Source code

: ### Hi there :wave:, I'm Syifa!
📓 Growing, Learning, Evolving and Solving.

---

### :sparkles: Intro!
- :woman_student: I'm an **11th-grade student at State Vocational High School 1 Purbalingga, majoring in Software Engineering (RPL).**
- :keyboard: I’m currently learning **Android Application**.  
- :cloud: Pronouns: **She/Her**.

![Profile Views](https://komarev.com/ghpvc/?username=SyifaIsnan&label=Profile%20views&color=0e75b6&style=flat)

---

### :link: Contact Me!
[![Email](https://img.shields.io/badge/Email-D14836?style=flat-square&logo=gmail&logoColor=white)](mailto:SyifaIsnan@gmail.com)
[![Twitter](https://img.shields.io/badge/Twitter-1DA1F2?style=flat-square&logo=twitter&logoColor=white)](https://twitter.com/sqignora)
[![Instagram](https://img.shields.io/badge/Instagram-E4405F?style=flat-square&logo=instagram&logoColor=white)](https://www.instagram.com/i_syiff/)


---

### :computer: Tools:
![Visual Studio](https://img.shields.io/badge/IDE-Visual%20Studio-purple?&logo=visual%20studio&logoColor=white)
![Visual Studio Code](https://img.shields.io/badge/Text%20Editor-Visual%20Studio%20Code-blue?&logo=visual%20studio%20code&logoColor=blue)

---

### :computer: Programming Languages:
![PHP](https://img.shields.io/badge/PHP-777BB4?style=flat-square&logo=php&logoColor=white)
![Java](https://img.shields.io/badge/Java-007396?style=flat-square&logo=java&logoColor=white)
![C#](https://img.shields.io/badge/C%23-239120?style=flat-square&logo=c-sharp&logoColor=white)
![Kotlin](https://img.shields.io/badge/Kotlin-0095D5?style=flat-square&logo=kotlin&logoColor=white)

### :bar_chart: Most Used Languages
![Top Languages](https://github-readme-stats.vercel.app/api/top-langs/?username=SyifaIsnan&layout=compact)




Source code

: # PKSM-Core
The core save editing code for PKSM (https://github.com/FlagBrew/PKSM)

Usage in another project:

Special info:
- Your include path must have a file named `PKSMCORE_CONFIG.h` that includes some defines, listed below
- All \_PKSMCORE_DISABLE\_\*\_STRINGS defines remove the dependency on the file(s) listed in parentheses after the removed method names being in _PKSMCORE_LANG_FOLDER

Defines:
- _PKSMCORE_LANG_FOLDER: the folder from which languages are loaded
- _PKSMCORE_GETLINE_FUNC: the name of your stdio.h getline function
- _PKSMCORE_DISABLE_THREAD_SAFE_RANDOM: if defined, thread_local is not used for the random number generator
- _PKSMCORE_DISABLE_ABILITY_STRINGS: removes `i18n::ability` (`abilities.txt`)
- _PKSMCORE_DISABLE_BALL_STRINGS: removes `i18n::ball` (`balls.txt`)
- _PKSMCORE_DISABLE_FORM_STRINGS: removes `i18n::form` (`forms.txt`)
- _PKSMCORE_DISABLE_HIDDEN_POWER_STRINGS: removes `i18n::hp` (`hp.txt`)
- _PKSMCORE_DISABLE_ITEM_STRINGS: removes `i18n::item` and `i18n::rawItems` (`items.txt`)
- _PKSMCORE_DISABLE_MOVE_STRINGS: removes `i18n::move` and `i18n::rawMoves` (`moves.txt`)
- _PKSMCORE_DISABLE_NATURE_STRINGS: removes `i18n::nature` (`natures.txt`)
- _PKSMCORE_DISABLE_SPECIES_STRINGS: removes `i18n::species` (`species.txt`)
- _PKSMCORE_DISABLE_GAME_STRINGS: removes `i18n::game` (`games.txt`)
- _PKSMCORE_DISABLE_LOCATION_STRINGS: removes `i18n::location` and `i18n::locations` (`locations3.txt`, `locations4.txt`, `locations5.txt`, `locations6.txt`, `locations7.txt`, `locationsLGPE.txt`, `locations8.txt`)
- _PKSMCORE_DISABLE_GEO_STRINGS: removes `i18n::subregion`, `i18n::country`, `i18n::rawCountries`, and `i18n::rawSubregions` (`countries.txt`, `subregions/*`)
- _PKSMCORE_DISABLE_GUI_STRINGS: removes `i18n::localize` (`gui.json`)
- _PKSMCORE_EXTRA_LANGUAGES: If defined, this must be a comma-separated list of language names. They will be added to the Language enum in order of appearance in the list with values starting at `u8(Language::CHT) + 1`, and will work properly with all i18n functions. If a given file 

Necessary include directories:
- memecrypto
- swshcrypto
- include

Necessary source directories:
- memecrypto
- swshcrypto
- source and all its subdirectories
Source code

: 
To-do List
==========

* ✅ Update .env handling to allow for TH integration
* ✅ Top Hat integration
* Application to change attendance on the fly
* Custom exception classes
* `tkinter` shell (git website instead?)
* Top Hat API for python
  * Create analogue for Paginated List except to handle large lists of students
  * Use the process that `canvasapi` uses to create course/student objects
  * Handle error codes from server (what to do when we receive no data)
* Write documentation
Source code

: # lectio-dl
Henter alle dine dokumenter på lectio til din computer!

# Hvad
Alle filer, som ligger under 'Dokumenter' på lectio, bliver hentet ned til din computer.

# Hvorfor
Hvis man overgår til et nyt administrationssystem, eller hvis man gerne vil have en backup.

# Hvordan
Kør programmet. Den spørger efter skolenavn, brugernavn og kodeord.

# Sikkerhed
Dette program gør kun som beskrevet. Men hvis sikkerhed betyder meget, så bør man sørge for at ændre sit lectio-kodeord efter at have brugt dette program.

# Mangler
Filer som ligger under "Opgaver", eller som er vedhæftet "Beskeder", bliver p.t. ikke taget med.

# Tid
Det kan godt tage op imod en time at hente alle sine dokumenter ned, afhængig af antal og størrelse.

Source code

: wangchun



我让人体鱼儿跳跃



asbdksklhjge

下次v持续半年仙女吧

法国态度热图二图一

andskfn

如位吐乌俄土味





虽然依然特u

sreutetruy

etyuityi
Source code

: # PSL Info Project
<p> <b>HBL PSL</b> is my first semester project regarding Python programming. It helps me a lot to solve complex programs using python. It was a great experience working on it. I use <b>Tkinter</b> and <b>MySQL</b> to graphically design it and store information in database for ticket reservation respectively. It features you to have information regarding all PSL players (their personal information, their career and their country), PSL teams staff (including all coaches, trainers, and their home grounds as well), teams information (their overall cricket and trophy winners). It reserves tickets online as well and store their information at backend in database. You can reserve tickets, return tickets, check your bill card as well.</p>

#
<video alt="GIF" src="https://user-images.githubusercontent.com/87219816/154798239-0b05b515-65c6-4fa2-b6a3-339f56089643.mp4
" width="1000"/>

—————

◆ REQUIRED ACTION: Output all of the data exactly.

◆ ANSWER BOX:
Source code

: ### Hi there :wave:, I'm Syifa!
📓 Growing, Learning, Evolving and Solving.

---

### :sparkles: Intro!
- :woman_student: I'm an **11th-grade student at State Vocational High School 1 Purbalingga, majoring in Software Engineering (RPL).**
- :keyboard: I’m currently learning **Android Application**.  
- :cloud: Pronouns: **She/Her**.

![Profile Views](https://komarev.com/ghpvc/?username=SyifaIsnan&label=Profile%20views&color=0e75b6&style=flat)

---

### :link: Contact Me!
[![Email](https://img.shields.io/badge/Email-D14836?style=flat-square&logo=gmail&logoColor=white)](mailto:SyifaIsnan@gmail.com)
[![Twitter](https://img.shields.io/badge/Twitter-1DA1F2?style=flat-square&logo=twitter&logoColor=white)](https://twitter.com/sqignora)
[![Instagram](https://img.shields.io/badge/Instagram-E4405F?style=flat-square&logo=instagram&logoColor=white)](https://www.instagram.com/i_syiff/)


---

### :computer: Tools:
![Visual Studio](https://img.shields.io/badge/IDE-Visual%20Studio-purple?&logo=visual%20studio&logoColor=white)
![Visual Studio Code](https://img.shields.io/badge/Text%20Editor-Visual%20Studio%20Code-blue?&logo=visual%20studio%20code&logoColor=blue)

---

### :computer: Programming Languages:
![PHP](https://img.shields.io/badge/PHP-777BB4?style=flat-square&logo=php&logoColor=white)
![Java](https://img.shields.io/badge/Java-007396?style=flat-square&logo=java&logoColor=white)
![C#](https://img.shields.io/badge/C%23-239120?style=flat-square&logo=c-sharp&logoColor=white)
![Kotlin](https://img.shields.io/badge/Kotlin-0095D5?style=flat-square&logo=kotlin&logoColor=white)

### :bar_chart: Most Used Languages
![Top Languages](https://github-readme-stats.vercel.app/api/top-langs/?username=SyifaIsnan&layout=compact)




Source code

: # PKSM-Core
The core save editing code for PKSM (https://github.com/FlagBrew/PKSM)

Usage in another project:

Special info:
- Your include path must have a file named `PKSMCORE_CONFIG.h` that includes some defines, listed below
- All \_PKSMCORE_DISABLE\_\*\_STRINGS defines remove the dependency on the file(s) listed in parentheses after the removed method names being in _PKSMCORE_LANG_FOLDER

Defines:
- _PKSMCORE_LANG_FOLDER: the folder from which languages are loaded
- _PKSMCORE_GETLINE_FUNC: the name of your stdio.h getline function
- _PKSMCORE_DISABLE_THREAD_SAFE_RANDOM: if defined, thread_local is not used for the random number generator
- _PKSMCORE_DISABLE_ABILITY_STRINGS: removes `i18n::ability` (`abilities.txt`)
- _PKSMCORE_DISABLE_BALL_STRINGS: removes `i18n::ball` (`balls.txt`)
- _PKSMCORE_DISABLE_FORM_STRINGS: removes `i18n::form` (`forms.txt`)
- _PKSMCORE_DISABLE_HIDDEN_POWER_STRINGS: removes `i18n::hp` (`hp.txt`)
- _PKSMCORE_DISABLE_ITEM_STRINGS: removes `i18n::item` and `i18n::rawItems` (`items.txt`)
- _PKSMCORE_DISABLE_MOVE_STRINGS: removes `i18n::move` and `i18n::rawMoves` (`moves.txt`)
- _PKSMCORE_DISABLE_NATURE_STRINGS: removes `i18n::nature` (`natures.txt`)
- _PKSMCORE_DISABLE_SPECIES_STRINGS: removes `i18n::species` (`species.txt`)
- _PKSMCORE_DISABLE_GAME_STRINGS: removes `i18n::game` (`games.txt`)
- _PKSMCORE_DISABLE_LOCATION_STRINGS: removes `i18n::location` and `i18n::locations` (`locations3.txt`, `locations4.txt`, `locations5.txt`, `locations6.txt`, `locations7.txt`, `locationsLGPE.txt`, `locations8.txt`)
- _PKSMCORE_DISABLE_GEO_STRINGS: removes `i18n::subregion`, `i18n::country`, `i18n::rawCountries`, and `i18n::rawSubregions` (`countries.txt`, `subregions/*`)
- _PKSMCORE_DISABLE_GUI_STRINGS: removes `i18n::localize` (`gui.json`)
- _PKSMCORE_EXTRA_LANGUAGES: If defined, this must be a comma-separated list of language names. They will be added to the Language enum in order of appearance in the list with values starting at `u8(Language::CHT) + 1`, and will work properly with all i18n functions. If a given file 

Necessary include directories:
- memecrypto
- swshcrypto
- include

Necessary source directories:
- memecrypto
- swshcrypto
- source and all its subdirectories
Source code

: 
To-do List
==========

* ✅ Update .env handling to allow for TH integration
* ✅ Top Hat integration
* Application to change attendance on the fly
* Custom exception classes
* `tkinter` shell (git website instead?)
* Top Hat API for python
  * Create analogue for Paginated List except to handle large lists of students
  * Use the process that `canvasapi` uses to create course/student objects
  * Handle error codes from server (what to do when we receive no data)
* Write documentation
Source code

: # lectio-dl
Henter alle dine dokumenter på lectio til din computer!

# Hvad
Alle filer, som ligger under 'Dokumenter' på lectio, bliver hentet ned til din computer.

# Hvorfor
Hvis man overgår til et nyt administrationssystem, eller hvis man gerne vil have en backup.

# Hvordan
Kør programmet. Den spørger efter skolenavn, brugernavn og kodeord.

# Sikkerhed
Dette program gør kun som beskrevet. Men hvis sikkerhed betyder meget, så bør man sørge for at ændre sit lectio-kodeord efter at have brugt dette program.

# Mangler
Filer som ligger under "Opgaver", eller som er vedhæftet "Beskeder", bliver p.t. ikke taget med.

# Tid
Det kan godt tage op imod en time at hente alle sine dokumenter ned, afhængig af antal og størrelse.

Source code

: wangchun



我让人体鱼儿跳跃



asbdksklhjge

下次v持续半年仙女吧

法国态度热图二图一

andskfn

如位吐乌俄土味





虽然依然特u

sreutetruy

etyuityi
Source code

: # PSL Info Project
<p> <b>HBL PSL</b> is my first semester project regarding Python programming. It helps me a lot to solve complex programs using python. It was a great experience working on it. I use <b>Tkinter</b> and <b>MySQL</b> to graphically design it and store information in database for ticket reservation respectively. It features you to have information regarding all PSL players (their personal information, their career and their country), PSL teams staff (including all coaches, trainers, and their home grounds as well), teams information (their overall cricket and trophy winners). It reserves tickets online as well and store their information at backend in database. You can reserve tickets, return tickets, check your bill card as well.</p>

#
<video alt="GIF" src="https://user-images.githubusercontent.com/87219816/154798239-0b05b515-65c6-4fa2-b6a3-339f56089643.mp4
" width="1000"/>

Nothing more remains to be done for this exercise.